BUÑUEL JOUE ICI  L'ENTOMOLOGISTE : EXPÉRIMENTER,  PERTURBER DES ÊTRES HUMAINS  POUR CONTEMPLER ET RIRE DE  LEURS RÉACTIONS. 

Pour y parvenir, et cela n’est pas si surprenant, Buñuel cinéaste sadique par excellence, prend les valeurs de la société et les tord, afin de créer une œuvre dissonante.

Le film n’est pas pour autant sadique avec n’importe qui, ça va sans dire. Si vous faites partie d’une certaine élite sociale, vous risquez d’être vite vexé par le cinéaste qui n’hésitera pas à vous mépriser sans la moindre subtilité. Il faut dire qu’ici, tous les personnages du film, sans exception, font soit partie d’une certaine bourgeoisie parisienne, soit sont représentant d’une autorité religieuse ou sociétale (la police notamment). Cela n’est pas vraiment surprenant de la part d’un cinéaste qui a toujours revendiqué sa haine envers toute forme de Pouvoir (n’oublions pas le film précédent du réalisateur  : Le charme discret de la bourgeoisie (1972), qui, rien que dans son titre, annonce le chant du cygne de ses ennemies de toujours).
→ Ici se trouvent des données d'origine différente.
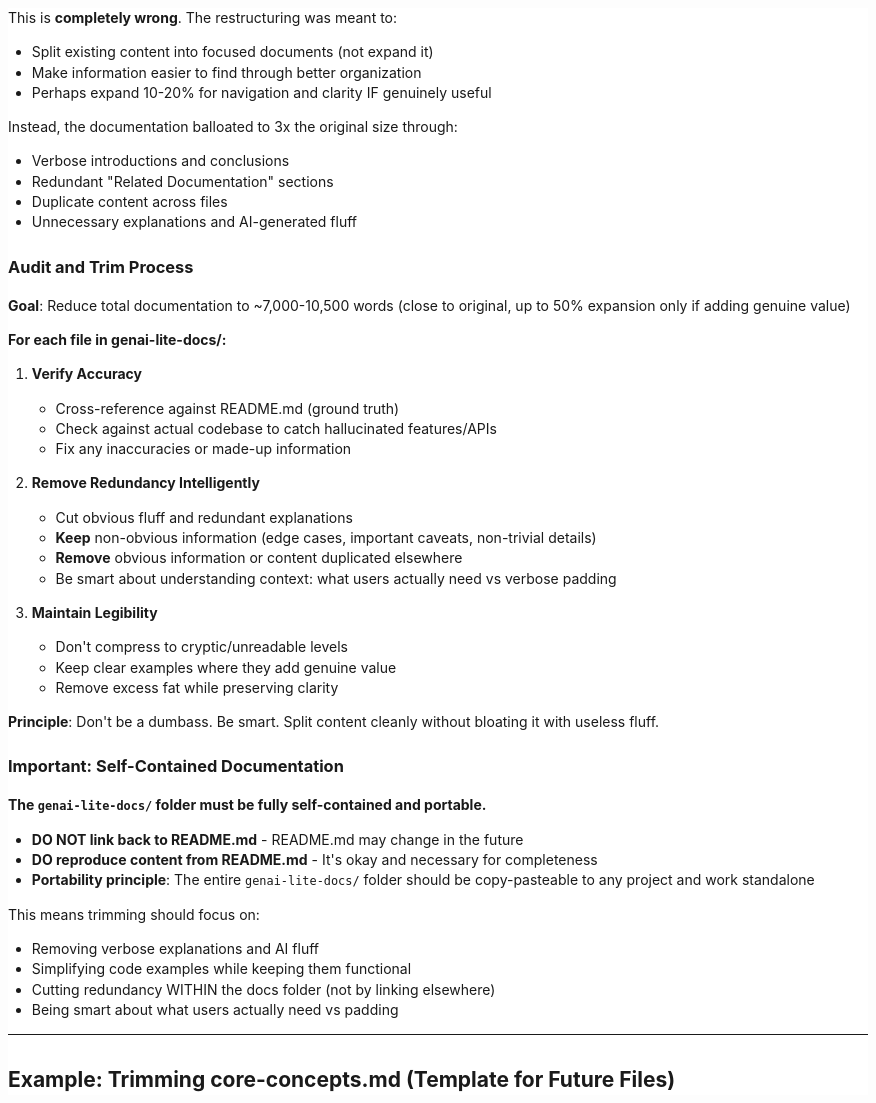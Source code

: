 This is **completely wrong**. The restructuring was meant to:
- Split existing content into focused documents (not expand it)
- Make information easier to find through better organization
- Perhaps expand 10-20% for navigation and clarity IF genuinely useful

Instead, the documentation balloated to 3x the original size through:
- Verbose introductions and conclusions
- Redundant "Related Documentation" sections
- Duplicate content across files
- Unnecessary explanations and AI-generated fluff

### Audit and Trim Process

**Goal**: Reduce total documentation to ~7,000-10,500 words (close to original, up to 50% expansion only if adding genuine value)

**For each file in genai-lite-docs/:**

1. **Verify Accuracy**
   - Cross-reference against README.md (ground truth)
   - Check against actual codebase to catch hallucinated features/APIs
   - Fix any inaccuracies or made-up information

2. **Remove Redundancy Intelligently**
   - Cut obvious fluff and redundant explanations
   - **Keep** non-obvious information (edge cases, important caveats, non-trivial details)
   - **Remove** obvious information or content duplicated elsewhere
   - Be smart about understanding context: what users actually need vs verbose padding

3. **Maintain Legibility**
   - Don't compress to cryptic/unreadable levels
   - Keep clear examples where they add genuine value
   - Remove excess fat while preserving clarity

**Principle**: Don't be a dumbass. Be smart. Split content cleanly without bloating it with useless fluff.

### Important: Self-Contained Documentation

**The `genai-lite-docs/` folder must be fully self-contained and portable.**

- **DO NOT link back to README.md** - README.md may change in the future
- **DO reproduce content from README.md** - It's okay and necessary for completeness
- **Portability principle**: The entire `genai-lite-docs/` folder should be copy-pasteable to any project and work standalone

This means trimming should focus on:
- Removing verbose explanations and AI fluff
- Simplifying code examples while keeping them functional
- Cutting redundancy WITHIN the docs folder (not by linking elsewhere)
- Being smart about what users actually need vs padding

---

## Example: Trimming core-concepts.md (Template for Future Files)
Malgré tout, on sent que Buñuel devient de plus en plus sage et l’aspect corrosif du film passe au second plan au profit d’une majesté cynique qui ne sombre jamais dans la mauvaise foi.

Car là est toute la particularité du film, le dissociant ainsi de certaines de ses frasques anti-bourgeoise (L’Ange exterminateur (1962) est, dans un autre style, très radical pour dénoncer l’immobilité d’une certaine société)  : les personnages ne sont pas antipathiques. Ils sont étranges, ils sont hors-sols et le jeu des acteurs retranscrit cela à merveille. Tout semble flotter comme dans un rêve. Un rêve agréable. Un rêve duquel on ne voudrait pas sortir.

Un rêve si harmonieux que Buñuel nous prend au jeu et nous fait accepter les situations les plus cocasses sans la moindre retenue. Si on peut avoir certaine réticence avec la folie du film au début (surtout si on n’est pas habitué à ce genre d’étrangeté pelliculaire), le rythme et la mise en scène du cinéaste font totalement tomber le mur que l’on pourrait poser devant l’œuvre et on se laisse prendre par la main. On se laisse accompagner gaiement jusqu’à la fin du film.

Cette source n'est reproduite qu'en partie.